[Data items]
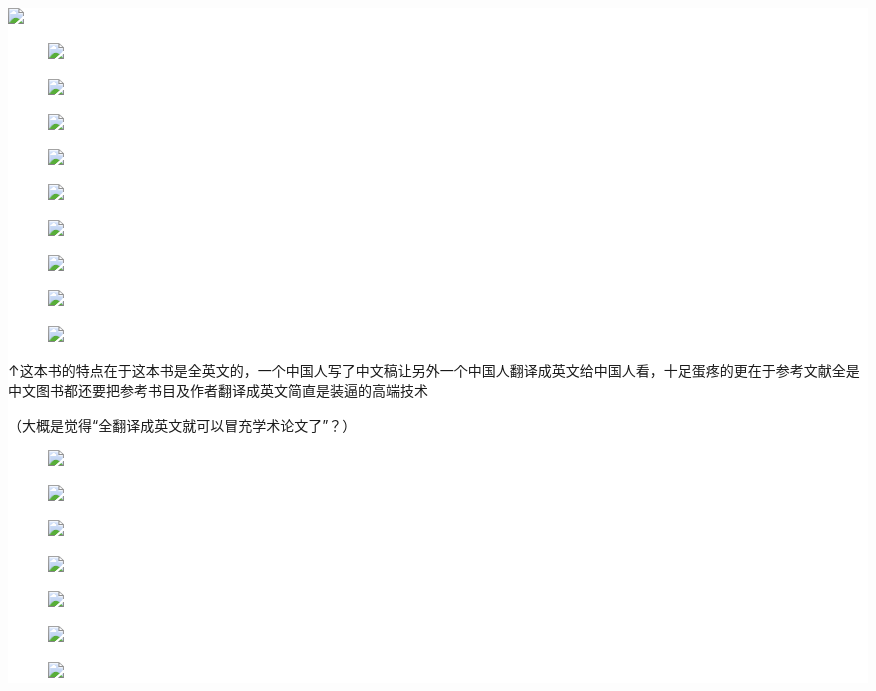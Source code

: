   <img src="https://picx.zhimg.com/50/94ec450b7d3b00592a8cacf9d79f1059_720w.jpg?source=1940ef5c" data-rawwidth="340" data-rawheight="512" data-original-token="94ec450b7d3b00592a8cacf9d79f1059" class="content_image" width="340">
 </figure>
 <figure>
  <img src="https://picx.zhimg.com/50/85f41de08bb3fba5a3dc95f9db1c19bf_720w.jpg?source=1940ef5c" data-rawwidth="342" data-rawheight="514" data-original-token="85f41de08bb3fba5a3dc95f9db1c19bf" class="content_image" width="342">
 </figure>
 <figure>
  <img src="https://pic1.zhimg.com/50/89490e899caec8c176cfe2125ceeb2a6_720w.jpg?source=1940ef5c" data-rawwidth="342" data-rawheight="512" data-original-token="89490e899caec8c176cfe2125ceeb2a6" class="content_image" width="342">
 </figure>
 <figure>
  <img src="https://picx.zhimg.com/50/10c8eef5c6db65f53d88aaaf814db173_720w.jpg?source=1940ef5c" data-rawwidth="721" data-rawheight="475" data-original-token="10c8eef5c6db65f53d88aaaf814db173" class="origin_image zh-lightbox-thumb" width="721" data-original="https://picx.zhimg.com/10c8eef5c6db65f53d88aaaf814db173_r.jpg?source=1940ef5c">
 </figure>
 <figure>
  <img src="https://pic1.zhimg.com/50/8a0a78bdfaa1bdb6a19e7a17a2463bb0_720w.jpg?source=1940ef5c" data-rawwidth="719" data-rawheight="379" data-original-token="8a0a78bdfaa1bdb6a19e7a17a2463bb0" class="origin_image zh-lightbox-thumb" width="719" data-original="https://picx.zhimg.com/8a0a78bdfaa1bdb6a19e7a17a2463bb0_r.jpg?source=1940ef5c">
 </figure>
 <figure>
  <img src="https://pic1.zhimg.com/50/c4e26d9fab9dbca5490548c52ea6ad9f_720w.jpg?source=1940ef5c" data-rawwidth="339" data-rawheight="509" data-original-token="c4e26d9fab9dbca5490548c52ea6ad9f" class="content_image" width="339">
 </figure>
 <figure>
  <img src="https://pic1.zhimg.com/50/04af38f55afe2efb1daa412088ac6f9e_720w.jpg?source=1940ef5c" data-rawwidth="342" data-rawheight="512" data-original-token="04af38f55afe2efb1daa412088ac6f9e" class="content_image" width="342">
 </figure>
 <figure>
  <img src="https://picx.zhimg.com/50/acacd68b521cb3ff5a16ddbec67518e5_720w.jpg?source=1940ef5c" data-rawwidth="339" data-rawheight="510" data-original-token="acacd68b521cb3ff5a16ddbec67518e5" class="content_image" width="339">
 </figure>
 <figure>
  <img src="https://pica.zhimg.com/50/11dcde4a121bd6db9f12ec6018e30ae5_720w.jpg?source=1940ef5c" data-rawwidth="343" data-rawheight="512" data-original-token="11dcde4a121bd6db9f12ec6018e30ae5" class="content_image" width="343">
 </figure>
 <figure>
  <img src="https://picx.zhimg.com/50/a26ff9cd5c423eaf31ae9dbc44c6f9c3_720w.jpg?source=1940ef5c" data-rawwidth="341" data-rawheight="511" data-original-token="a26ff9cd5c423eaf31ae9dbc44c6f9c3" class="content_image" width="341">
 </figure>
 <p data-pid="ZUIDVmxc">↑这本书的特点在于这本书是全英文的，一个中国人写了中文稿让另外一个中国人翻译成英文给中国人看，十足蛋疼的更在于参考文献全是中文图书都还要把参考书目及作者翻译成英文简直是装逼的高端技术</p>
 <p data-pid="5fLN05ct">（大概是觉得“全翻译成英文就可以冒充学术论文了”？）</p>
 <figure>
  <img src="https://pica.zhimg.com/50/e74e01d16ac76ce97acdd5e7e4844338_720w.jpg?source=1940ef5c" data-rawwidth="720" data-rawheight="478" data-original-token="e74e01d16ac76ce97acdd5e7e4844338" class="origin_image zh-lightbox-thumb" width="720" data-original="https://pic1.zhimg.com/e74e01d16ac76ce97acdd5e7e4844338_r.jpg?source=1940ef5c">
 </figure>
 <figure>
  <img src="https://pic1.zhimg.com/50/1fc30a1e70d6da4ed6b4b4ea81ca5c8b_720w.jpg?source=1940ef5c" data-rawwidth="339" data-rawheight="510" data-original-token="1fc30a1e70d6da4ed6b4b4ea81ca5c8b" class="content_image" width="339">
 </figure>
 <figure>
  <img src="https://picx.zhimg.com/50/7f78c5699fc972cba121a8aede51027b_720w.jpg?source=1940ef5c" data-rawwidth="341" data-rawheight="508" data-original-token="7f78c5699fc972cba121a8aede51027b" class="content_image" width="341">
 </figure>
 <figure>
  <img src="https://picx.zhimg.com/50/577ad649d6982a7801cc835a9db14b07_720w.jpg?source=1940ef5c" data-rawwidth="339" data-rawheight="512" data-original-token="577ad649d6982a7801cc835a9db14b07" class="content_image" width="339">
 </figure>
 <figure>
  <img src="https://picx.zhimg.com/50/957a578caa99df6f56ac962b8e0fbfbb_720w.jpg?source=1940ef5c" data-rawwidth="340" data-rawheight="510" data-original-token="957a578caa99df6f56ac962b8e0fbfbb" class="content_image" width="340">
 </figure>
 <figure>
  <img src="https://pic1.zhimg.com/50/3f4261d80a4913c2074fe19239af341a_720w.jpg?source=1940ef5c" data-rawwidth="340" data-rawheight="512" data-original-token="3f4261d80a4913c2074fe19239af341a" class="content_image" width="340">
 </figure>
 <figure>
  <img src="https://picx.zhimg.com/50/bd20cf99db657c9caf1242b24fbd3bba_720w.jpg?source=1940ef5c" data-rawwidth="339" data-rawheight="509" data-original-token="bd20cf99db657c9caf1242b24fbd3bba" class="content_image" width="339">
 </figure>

■ **Exercise description**
Type out the entries again without a single change, and leave the pictures out.

■ **Your response**
Source code

:   <img src="https://picx.zhimg.com/50/94ec450b7d3b00592a8cacf9d79f1059_720w.jpg?source=1940ef5c" data-rawwidth="340" data-rawheight="512" data-original-token="94ec450b7d3b00592a8cacf9d79f1059" class="content_image" width="340">
 </figure>
 <figure>
  <img src="https://picx.zhimg.com/50/85f41de08bb3fba5a3dc95f9db1c19bf_720w.jpg?source=1940ef5c" data-rawwidth="342" data-rawheight="514" data-original-token="85f41de08bb3fba5a3dc95f9db1c19bf" class="content_image" width="342">
 </figure>
 <figure>
  <img src="https://pic1.zhimg.com/50/89490e899caec8c176cfe2125ceeb2a6_720w.jpg?source=1940ef5c" data-rawwidth="342" data-rawheight="512" data-original-token="89490e899caec8c176cfe2125ceeb2a6" class="content_image" width="342">
 </figure>
 <figure>
  <img src="https://picx.zhimg.com/50/10c8eef5c6db65f53d88aaaf814db173_720w.jpg?source=1940ef5c" data-rawwidth="721" data-rawheight="475" data-original-token="10c8eef5c6db65f53d88aaaf814db173" class="origin_image zh-lightbox-thumb" width="721" data-original="https://picx.zhimg.com/10c8eef5c6db65f53d88aaaf814db173_r.jpg?source=1940ef5c">
 </figure>
 <figure>
  <img src="https://pic1.zhimg.com/50/8a0a78bdfaa1bdb6a19e7a17a2463bb0_720w.jpg?source=1940ef5c" data-rawwidth="719" data-rawheight="379" data-original-token="8a0a78bdfaa1bdb6a19e7a17a2463bb0" class="origin_image zh-lightbox-thumb" width="719" data-original="https://picx.zhimg.com/8a0a78bdfaa1bdb6a19e7a17a2463bb0_r.jpg?source=1940ef5c">
 </figure>
 <figure>
  <img src="https://pic1.zhimg.com/50/c4e26d9fab9dbca5490548c52ea6ad9f_720w.jpg?source=1940ef5c" data-rawwidth="339" data-rawheight="509" data-original-token="c4e26d9fab9dbca5490548c52ea6ad9f" class="content_image" width="339">
 </figure>
 <figure>
  <img src="https://pic1.zhimg.com/50/04af38f55afe2efb1daa412088ac6f9e_720w.jpg?source=1940ef5c" data-rawwidth="342" data-rawheight="512" data-original-token="04af38f55afe2efb1daa412088ac6f9e" class="content_image" width="342">
 </figure>
 <figure>
  <img src="https://picx.zhimg.com/50/acacd68b521cb3ff5a16ddbec67518e5_720w.jpg?source=1940ef5c" data-rawwidth="339" data-rawheight="510" data-original-token="acacd68b521cb3ff5a16ddbec67518e5" class="content_image" width="339">
 </figure>
 <figure>
  <img src="https://pica.zhimg.com/50/11dcde4a121bd6db9f12ec6018e30ae5_720w.jpg?source=1940ef5c" data-rawwidth="343" data-rawheight="512" data-original-token="11dcde4a121bd6db9f12ec6018e30ae5" class="content_image" width="343">
 </figure>
 <figure>
  <img src="https://picx.zhimg.com/50/a26ff9cd5c423eaf31ae9dbc44c6f9c3_720w.jpg?source=1940ef5c" data-rawwidth="341" data-rawheight="511" data-original-token="a26ff9cd5c423eaf31ae9dbc44c6f9c3" class="content_image" width="341">
 </figure>
 <p data-pid="ZUIDVmxc">↑这本书的特点在于这本书是全英文的，一个中国人写了中文稿让另外一个中国人翻译成英文给中国人看，十足蛋疼的更在于参考文献全是中文图书都还要把参考书目及作者翻译成英文简直是装逼的高端技术</p>
 <p data-pid="5fLN05ct">（大概是觉得“全翻译成英文就可以冒充学术论文了”？）</p>
 <figure>
  <img src="https://pica.zhimg.com/50/e74e01d16ac76ce97acdd5e7e4844338_720w.jpg?source=1940ef5c" data-rawwidth="720" data-rawheight="478" data-original-token="e74e01d16ac76ce97acdd5e7e4844338" class="origin_image zh-lightbox-thumb" width="720" data-original="https://pic1.zhimg.com/e74e01d16ac76ce97acdd5e7e4844338_r.jpg?source=1940ef5c">
 </figure>
 <figure>
  <img src="https://pic1.zhimg.com/50/1fc30a1e70d6da4ed6b4b4ea81ca5c8b_720w.jpg?source=1940ef5c" data-rawwidth="339" data-rawheight="510" data-original-token="1fc30a1e70d6da4ed6b4b4ea81ca5c8b" class="content_image" width="339">
 </figure>
 <figure>
  <img src="https://picx.zhimg.com/50/7f78c5699fc972cba121a8aede51027b_720w.jpg?source=1940ef5c" data-rawwidth="341" data-rawheight="508" data-original-token="7f78c5699fc972cba121a8aede51027b" class="content_image" width="341">
 </figure>
 <figure>
  <img src="https://picx.zhimg.com/50/577ad649d6982a7801cc835a9db14b07_720w.jpg?source=1940ef5c" data-rawwidth="339" data-rawheight="512" data-original-token="577ad649d6982a7801cc835a9db14b07" class="content_image" width="339">
 </figure>
 <figure>
  <img src="https://picx.zhimg.com/50/957a578caa99df6f56ac962b8e0fbfbb_720w.jpg?source=1940ef5c" data-rawwidth="340" data-rawheight="510" data-original-token="957a578caa99df6f56ac962b8e0fbfbb" class="content_image" width="340">
 </figure>
 <figure>
  <img src="https://pic1.zhimg.com/50/3f4261d80a4913c2074fe19239af341a_720w.jpg?source=1940ef5c" data-rawwidth="340" data-rawheight="512" data-original-token="3f4261d80a4913c2074fe19239af341a" class="content_image" width="340">
 </figure>
 <figure>
  <img src="https://picx.zhimg.com/50/bd20cf99db657c9caf1242b24fbd3bba_720w.jpg?source=1940ef5c" data-rawwidth="339" data-rawheight="509" data-original-token="bd20cf99db657c9caf1242b24fbd3bba" class="content_image" width="339">
 </figure>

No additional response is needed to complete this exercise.